In any case, he was perfectly fine the next day. Since it happened at church, Caroline kept two of her friends informed via texts and they shared the news with someone else who got a note to our pastor to announce what was going on before the service ended. (Things moved that quickly. We were already on our way to the ER before the service even ended.) Our church family was praying for us through the entire thing. We were grateful for that.
So now we will find out how Samaritan Ministries works on the other side. We’ve just started our fifth year with it and we’ve thankfully never had to submit a need to share. It is a blessing to send out a check each month to another Christian household and know that we are directly meeting a need in the body of Christ. Now we will be on the receiving end. (If you ever decide to join Samaritan, please feel free to use our membership number as your referral – Membership #149571. We receive a discount one month if someone joins with our number.)
This was the first time we’ve had any interaction with corporate medicine since January 2020 when we took Caroline to her former pediatrician for a respiratory infection. I specifically remember asking the doctor what he thought of the covid stuff in the news and he said he didn’t think it would be any big deal. Interesting.

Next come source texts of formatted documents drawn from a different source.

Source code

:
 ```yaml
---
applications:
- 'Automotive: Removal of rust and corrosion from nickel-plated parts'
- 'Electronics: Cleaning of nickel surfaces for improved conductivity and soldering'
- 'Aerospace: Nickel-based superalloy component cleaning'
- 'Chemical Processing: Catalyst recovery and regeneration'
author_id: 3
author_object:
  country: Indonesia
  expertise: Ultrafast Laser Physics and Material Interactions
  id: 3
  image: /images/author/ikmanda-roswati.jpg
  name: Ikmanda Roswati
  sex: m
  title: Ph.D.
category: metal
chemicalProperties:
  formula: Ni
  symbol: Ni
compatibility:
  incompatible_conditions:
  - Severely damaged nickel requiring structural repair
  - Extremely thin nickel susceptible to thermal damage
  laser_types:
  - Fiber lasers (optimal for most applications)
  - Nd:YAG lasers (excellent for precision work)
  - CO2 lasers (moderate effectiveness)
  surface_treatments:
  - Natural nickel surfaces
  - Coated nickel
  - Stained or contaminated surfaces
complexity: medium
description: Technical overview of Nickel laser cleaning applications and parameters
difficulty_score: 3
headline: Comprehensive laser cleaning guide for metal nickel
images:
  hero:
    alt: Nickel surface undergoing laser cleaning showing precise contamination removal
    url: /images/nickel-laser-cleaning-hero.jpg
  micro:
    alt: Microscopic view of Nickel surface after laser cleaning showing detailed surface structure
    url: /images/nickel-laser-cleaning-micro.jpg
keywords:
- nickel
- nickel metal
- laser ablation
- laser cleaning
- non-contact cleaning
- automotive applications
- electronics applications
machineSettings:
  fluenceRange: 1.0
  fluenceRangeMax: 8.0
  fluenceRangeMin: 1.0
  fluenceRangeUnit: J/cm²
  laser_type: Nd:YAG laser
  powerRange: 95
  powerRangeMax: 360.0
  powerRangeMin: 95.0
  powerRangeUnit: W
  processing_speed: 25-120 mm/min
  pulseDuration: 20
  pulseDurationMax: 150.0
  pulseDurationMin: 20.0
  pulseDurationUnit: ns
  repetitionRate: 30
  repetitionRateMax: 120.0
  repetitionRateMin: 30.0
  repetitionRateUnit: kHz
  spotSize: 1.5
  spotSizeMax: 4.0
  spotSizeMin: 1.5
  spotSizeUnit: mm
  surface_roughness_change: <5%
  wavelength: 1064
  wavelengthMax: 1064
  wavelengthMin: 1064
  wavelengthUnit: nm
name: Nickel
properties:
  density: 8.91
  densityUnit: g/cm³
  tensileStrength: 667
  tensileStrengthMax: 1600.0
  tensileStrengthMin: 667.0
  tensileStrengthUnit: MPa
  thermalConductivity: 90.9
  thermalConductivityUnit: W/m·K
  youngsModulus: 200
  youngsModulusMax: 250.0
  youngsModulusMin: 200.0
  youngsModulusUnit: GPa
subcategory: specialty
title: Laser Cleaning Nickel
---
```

Everything felt normal at the hospital and almost everyone was very kind and pleasant. There were only two people we dealt with who were wearing masks and they were (ironically) the least pleasant people with whom we interacted. Otherwise we were blessed with very nice nurses and doctors, something I started praying about as soon as I knew we were heading to the ER. We remarked we were thankful this didn’t happened in the previous few years because Caroline and I would have been forbidden to even enter the hospital with David since neither one of us could wear a mask. So we gave thanks for that.
The only other interesting bit had to do with the ambulance. David rode by himself because Caroline and I ran home to grab a few things before we drove downtown. One of the first things the woman asked David was if he had been vaccinated. He said he had not. She said, “Good for you. Don’t get it.” Take that for what it’s worth. If I had been in the ambulance with him, I would have peppered her with questions because I’m guessing she has some stories to tell. David, however, is not wired like me and he wasn’t feeling the best so he didn’t discuss it any further.
So that was how we spent our nice open Sunday. Not very relaxing, but we now know that David has an incredibly healthy heart. That’s good to know. We’re thankful he is fine and the Lord protected him from any further troubles, whatever it was that made him so ill.